How this changes working with AI

When AI has access to an accurate contract, behavior changes.

An example from the project: the worker that extracts data from resumes using a language model (in this case, via Amazon Bedrock). In addition to the processing flow, the spec defined the model output validation scheme:

const ResumeExtractionSchema = z.object({
  headline: z.string().nullable().optional(),
  seniority_level: z.enum(['junior', 'mid', 'senior', 'staff', 'principal']).nullable().optional(),
  years_experience: z.number().nullable().optional(),
  skills: z.array(ResumeSkillSchema).default([]),
  experiences: z.array(ResumeExperienceSchema).default([]),
});

AI did not invent this scheme. Implemented this. The acceptance criteria “Bedrock returns valid JSON → Zod validates → job marked as completed” is binary: either it passes, or it doesn’t.

The spec also defined throttling behavior — what to do when the model API returns an error due to overload:

If ThrottlingException occurs: increase the queue message visibility timeout
and rethrow the error (do not delete the message)

Without this line, the likely implementation would be to treat ThrottlingException like any other error — deleting the message from the queue and losing processing. With the line in the spec, this specific behavior is in the contract.

The complete flow

In practice, it works like this:

  1. Issue created in task manager with sequential number and a high-level description
  2. Spec written following the template, linked to the issue
  3. Review of the spec before the code exists — architectural questions are resolved here
  4. Spec approved — status approved in document
  5. Implementation — AI reads the project spec and context and implements within those limits
  6. Commit linked to issue — full traceability: spec → code → PR → issue

Step 3 is the most important. The spec review is where the tough decisions happen. The code is a consequence.

When the spec of a job analysis endpoint defined that profileId in the event payload should be optional, with the note:

The AI Worker will be responsible for fetching the profile internally via HTTP —
the correct pattern for the pipeline.

This decision was made during the review, not during implementation. The code that came later did not need to deliberate on this.

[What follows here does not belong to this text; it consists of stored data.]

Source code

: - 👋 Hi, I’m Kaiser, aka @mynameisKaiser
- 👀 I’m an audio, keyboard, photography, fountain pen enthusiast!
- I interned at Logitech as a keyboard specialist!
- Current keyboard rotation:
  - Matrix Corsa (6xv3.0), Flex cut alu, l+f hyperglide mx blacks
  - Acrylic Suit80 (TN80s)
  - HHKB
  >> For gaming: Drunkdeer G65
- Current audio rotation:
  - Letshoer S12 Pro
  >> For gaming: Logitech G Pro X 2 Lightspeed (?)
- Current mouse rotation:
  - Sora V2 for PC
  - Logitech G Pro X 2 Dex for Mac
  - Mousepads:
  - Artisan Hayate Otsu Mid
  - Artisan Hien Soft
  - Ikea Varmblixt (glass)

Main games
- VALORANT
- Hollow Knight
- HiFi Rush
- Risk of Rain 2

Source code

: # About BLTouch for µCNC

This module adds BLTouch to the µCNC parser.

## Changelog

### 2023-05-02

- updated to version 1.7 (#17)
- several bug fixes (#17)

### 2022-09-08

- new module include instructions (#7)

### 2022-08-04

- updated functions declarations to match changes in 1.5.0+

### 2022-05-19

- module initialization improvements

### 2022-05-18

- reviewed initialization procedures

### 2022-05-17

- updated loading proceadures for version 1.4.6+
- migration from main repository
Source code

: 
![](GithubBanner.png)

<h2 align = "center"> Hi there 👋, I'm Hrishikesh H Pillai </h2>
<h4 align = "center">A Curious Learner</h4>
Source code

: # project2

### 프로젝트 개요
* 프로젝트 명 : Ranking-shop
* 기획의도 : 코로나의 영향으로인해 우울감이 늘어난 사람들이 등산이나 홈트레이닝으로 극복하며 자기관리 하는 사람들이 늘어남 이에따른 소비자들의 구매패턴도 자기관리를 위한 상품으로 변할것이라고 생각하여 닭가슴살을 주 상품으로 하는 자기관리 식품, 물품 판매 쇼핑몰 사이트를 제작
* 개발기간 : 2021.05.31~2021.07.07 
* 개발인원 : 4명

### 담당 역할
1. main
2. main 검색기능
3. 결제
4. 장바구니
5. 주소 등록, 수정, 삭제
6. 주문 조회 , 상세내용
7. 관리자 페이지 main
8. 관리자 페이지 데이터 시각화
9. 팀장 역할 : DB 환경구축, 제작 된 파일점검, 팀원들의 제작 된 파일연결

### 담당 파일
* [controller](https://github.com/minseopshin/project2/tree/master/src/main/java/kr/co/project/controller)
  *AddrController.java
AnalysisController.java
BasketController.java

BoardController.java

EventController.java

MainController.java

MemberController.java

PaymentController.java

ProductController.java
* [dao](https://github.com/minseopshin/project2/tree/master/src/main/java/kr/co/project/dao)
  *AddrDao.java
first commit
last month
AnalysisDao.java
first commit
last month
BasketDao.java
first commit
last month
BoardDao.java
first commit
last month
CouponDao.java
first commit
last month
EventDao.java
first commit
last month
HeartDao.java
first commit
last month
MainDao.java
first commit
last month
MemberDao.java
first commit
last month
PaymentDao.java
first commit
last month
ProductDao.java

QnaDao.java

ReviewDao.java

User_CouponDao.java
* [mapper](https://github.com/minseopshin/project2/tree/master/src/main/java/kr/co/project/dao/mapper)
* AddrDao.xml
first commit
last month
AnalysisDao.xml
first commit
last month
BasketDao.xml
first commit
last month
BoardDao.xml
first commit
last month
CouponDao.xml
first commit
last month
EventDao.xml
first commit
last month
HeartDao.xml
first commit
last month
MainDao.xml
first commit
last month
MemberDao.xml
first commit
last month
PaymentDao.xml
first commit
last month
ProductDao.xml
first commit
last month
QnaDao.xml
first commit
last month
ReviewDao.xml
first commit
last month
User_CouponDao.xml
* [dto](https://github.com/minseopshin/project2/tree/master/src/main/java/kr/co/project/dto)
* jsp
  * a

What still doesn’t work well

The spec resolves alignment, not code quality. A precise contract can produce mediocre code if the implementation is not reviewed.

Writing good specs has a real cost. Fulfilling the acceptance criteria accurately — making them binary, without ambiguity — requires thinking about the feature before touching it. That is exactly the value. But it’s work.

Specs become outdated. When the implementation reveals something that the spec did not predict, the decision made in the code needs to be fed back into the document. This doesn’t happen automatically.

What I’ve learned so far

Spec-Driven Development with AI is not about using AI to write specs. It’s about making sure the AI ​​— and anyone on the team — has the right contract before writing code.

The speed of AI is real. The risk too: without structure, it produces correct code for the wrong problem, or for a version of the problem that the team has already discarded. Spec is the mechanism that aligns speed with intent.

The flow is not new. It is the basic discipline of software engineering applied to a context where the developer writes at the speed of a language model. The tools have changed. The need to think before building, no.